• Problem
Every line in the data below that holds "trường" should be found and copied.

• Records
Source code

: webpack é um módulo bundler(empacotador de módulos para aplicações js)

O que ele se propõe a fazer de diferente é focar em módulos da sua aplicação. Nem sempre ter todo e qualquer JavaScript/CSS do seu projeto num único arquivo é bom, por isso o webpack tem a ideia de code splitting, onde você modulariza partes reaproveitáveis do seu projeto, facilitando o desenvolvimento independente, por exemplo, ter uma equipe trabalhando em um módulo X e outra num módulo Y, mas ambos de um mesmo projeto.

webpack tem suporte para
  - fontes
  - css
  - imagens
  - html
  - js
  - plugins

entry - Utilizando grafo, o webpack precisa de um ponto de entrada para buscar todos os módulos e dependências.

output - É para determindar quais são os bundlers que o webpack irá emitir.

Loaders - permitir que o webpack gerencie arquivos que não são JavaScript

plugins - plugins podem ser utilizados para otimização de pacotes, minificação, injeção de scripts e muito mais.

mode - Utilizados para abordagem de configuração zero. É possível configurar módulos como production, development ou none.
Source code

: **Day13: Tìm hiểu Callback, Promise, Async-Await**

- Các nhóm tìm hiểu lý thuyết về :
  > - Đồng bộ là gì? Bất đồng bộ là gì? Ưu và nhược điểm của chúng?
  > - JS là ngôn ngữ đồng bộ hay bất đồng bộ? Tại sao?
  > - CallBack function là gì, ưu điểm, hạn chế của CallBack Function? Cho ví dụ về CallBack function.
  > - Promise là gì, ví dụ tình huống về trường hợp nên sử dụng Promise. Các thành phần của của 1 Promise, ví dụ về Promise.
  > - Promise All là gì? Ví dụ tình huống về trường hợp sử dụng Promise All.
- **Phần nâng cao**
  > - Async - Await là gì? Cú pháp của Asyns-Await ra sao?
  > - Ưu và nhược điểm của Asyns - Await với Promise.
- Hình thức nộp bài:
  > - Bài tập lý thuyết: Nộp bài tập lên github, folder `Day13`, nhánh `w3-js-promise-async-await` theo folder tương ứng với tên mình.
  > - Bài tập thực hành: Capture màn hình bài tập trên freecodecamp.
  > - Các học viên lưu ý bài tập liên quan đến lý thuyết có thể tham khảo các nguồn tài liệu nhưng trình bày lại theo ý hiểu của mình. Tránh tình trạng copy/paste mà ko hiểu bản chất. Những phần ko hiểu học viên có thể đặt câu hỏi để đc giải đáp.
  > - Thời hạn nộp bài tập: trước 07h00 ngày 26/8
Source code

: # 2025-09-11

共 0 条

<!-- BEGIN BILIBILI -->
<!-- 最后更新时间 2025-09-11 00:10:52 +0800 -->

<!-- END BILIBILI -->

• Problem solution
  > - Promise là gì, ví dụ tình huống về trường hợp nên sử dụng Promise. Các thành phần của của 1 Promise, ví dụ về Promise.
  > - Promise All là gì? Ví dụ tình huống về trường hợp sử dụng Promise All.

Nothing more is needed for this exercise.